### Problem statement:
What you return should be every line below, word for word, and none of the images.

[Saved entries]
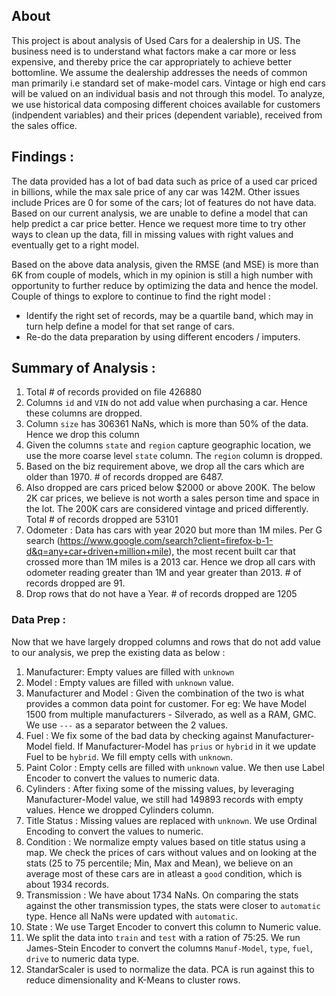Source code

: ## About
This project is about analysis of Used Cars for a dealership in US. The business need is to understand what factors make a car more or less expensive, and thereby price the car appropriately to achieve better bottomline.
We assume the dealership addresses the needs of common man primarily i.e standard set of make-model cars. Vintage or high end cars will be valued on an individual basis and not through this model.
To analyze, we use historical data composing different choices available for customers (indpendent variables) and their prices (dependent variable), received from the sales office.


## Findings :
The data provided has a lot of bad data such as price of a used car priced in billions, while the max sale price of any car was 142M. Other issues include Prices are 0 for some of the cars; lot of features do not have data. Based on our current analysis, we are unable to define a model that can help predict a car price better. Hence we request more time to try other ways to clean up the data, fill in missing values with right values and eventually get to a right model.

Based on the above data analysis, given the RMSE (and MSE) is more than 6K from couple of models, which in my opinion is still a high number with opportunity to further reduce by optimizing the data and hence the model. Couple of things to explore to continue to find the right model :
- Identify the right set of records, may be a quartile band, which may in turn help define a model for that set range of cars.
- Re-do the data preparation by using different encoders / imputers.


## Summary of Analysis :
1. Total # of records provided on file 426880
2. Columns `id` and `VIN` do not add value when purchasing a car. Hence these columns are dropped.
3. Column `size` has 306361 NaNs, which is more than 50% of the data. Hence we drop this column
4. Given the columns `state` and `region` capture geographic location, we use the more coarse level `state` column. The `region` column is dropped.
5. Based on the biz requirement above, we drop all the cars which are older than 1970. # of records dropped are 6487.
6. Also dropped are cars priced below $2000 or above 200K. The below 2K car prices, we believe is not worth a sales person time and space in the lot. The 200K cars are considered vintage and priced differently. Total # of records dropped are 53101
7. Odometer : Data has cars with year 2020 but more than 1M miles. Per G search (https://www.google.com/search?client=firefox-b-1-d&q=any+car+driven+million+mile), the most recent built car that crossed more than 1M miles is a 2013 car. Hence we drop all cars with odometer reading greater than 1M and year greater than 2013. # of records dropped are 91.
8. Drop rows that do not have a Year. # of records dropped are 1205

### Data Prep :
Now that we have largely dropped columns and rows that do not add value to our analysis, we prep the existing data as below :
1. Manufacturer: Empty values are filled with `unknown`
2. Model : Empty values are filled with `unknown` value.
3. Manufacturer and Model : Given the combination of the two is what provides a common data point for customer. For eg: We have Model 1500 from multiple manufacturers - Silverado, as well as a RAM, GMC. We use `---` as a separator between the 2 values.
4. Fuel : We fix some of the bad data by checking against Manufacturer-Model field. If Manufacturer-Model has `prius` or `hybrid` in it we update Fuel to be `hybrid`. We fill empty cells with `unknown`.
5. Paint Color : Empty cells are filled with `unknown` value. We then use Label Encoder to convert the values to numeric data.
6. Cylinders : After fixing some of the missing values, by leveraging Manufacturer-Model value, we still had 149893 records with empty values. Hence we dropped Cylinders column.
7. Title Status : Missing values are replaced with `unknown`. We use Ordinal Encoding to convert the values to numeric.
8. Condition : We normalize empty values based on title status using a map. We check the prices of cars without values and on looking at the stats (25 to 75 percentile; Min, Max and Mean), we believe on an average most of these cars are in atleast a `good` condition, which is about 1934 records.
9. Transmission : We have about 1734 NaNs. On comparing the stats against the other transmission types, the stats were closer to `automatic` type. Hence all NaNs were updated with `automatic`.
10. State : We use Target Encoder to convert this column to Numeric value.
11. We split the data into `train` and `test` with a ration of 75:25. We run James-Stein Encoder to convert the columns `Manuf-Model`, `type`, `fuel`, `drive` to numeric data type.
12. StandarScaler is used to normalize the data. PCA is run against this to reduce dimensionality and K-Means to cluster rows.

### Expected answer:
Source code

: ## About
This project is about analysis of Used Cars for a dealership in US. The business need is to understand what factors make a car more or less expensive, and thereby price the car appropriately to achieve better bottomline.
We assume the dealership addresses the needs of common man primarily i.e standard set of make-model cars. Vintage or high end cars will be valued on an individual basis and not through this model.
To analyze, we use historical data composing different choices available for customers (indpendent variables) and their prices (dependent variable), received from the sales office.


## Findings :
The data provided has a lot of bad data such as price of a used car priced in billions, while the max sale price of any car was 142M. Other issues include Prices are 0 for some of the cars; lot of features do not have data. Based on our current analysis, we are unable to define a model that can help predict a car price better. Hence we request more time to try other ways to clean up the data, fill in missing values with right values and eventually get to a right model.

Based on the above data analysis, given the RMSE (and MSE) is more than 6K from couple of models, which in my opinion is still a high number with opportunity to further reduce by optimizing the data and hence the model. Couple of things to explore to continue to find the right model :
- Identify the right set of records, may be a quartile band, which may in turn help define a model for that set range of cars.
- Re-do the data preparation by using different encoders / imputers.


## Summary of Analysis :
1. Total # of records provided on file 426880
2. Columns `id` and `VIN` do not add value when purchasing a car. Hence these columns are dropped.
3. Column `size` has 306361 NaNs, which is more than 50% of the data. Hence we drop this column
4. Given the columns `state` and `region` capture geographic location, we use the more coarse level `state` column. The `region` column is dropped.
5. Based on the biz requirement above, we drop all the cars which are older than 1970. # of records dropped are 6487.
6. Also dropped are cars priced below $2000 or above 200K. The below 2K car prices, we believe is not worth a sales person time and space in the lot. The 200K cars are considered vintage and priced differently. Total # of records dropped are 53101
7. Odometer : Data has cars with year 2020 but more than 1M miles. Per G search (https://www.google.com/search?client=firefox-b-1-d&q=any+car+driven+million+mile), the most recent built car that crossed more than 1M miles is a 2013 car. Hence we drop all cars with odometer reading greater than 1M and year greater than 2013. # of records dropped are 91.
8. Drop rows that do not have a Year. # of records dropped are 1205

### Data Prep :
Now that we have largely dropped columns and rows that do not add value to our analysis, we prep the existing data as below :
1. Manufacturer: Empty values are filled with `unknown`
2. Model : Empty values are filled with `unknown` value.
3. Manufacturer and Model : Given the combination of the two is what provides a common data point for customer. For eg: We have Model 1500 from multiple manufacturers - Silverado, as well as a RAM, GMC. We use `---` as a separator between the 2 values.
4. Fuel : We fix some of the bad data by checking against Manufacturer-Model field. If Manufacturer-Model has `prius` or `hybrid` in it we update Fuel to be `hybrid`. We fill empty cells with `unknown`.
5. Paint Color : Empty cells are filled with `unknown` value. We then use Label Encoder to convert the values to numeric data.
6. Cylinders : After fixing some of the missing values, by leveraging Manufacturer-Model value, we still had 149893 records with empty values. Hence we dropped Cylinders column.
7. Title Status : Missing values are replaced with `unknown`. We use Ordinal Encoding to convert the values to numeric.
8. Condition : We normalize empty values based on title status using a map. We check the prices of cars without values and on looking at the stats (25 to 75 percentile; Min, Max and Mean), we believe on an average most of these cars are in atleast a `good` condition, which is about 1934 records.
9. Transmission : We have about 1734 NaNs. On comparing the stats against the other transmission types, the stats were closer to `automatic` type. Hence all NaNs were updated with `automatic`.
10. State : We use Target Encoder to convert this column to Numeric value.
11. We split the data into `train` and `test` with a ration of 75:25. We run James-Stein Encoder to convert the columns `Manuf-Model`, `type`, `fuel`, `drive` to numeric data type.
12. StandarScaler is used to normalize the data. PCA is run against this to reduce dimensionality and K-Means to cluster rows.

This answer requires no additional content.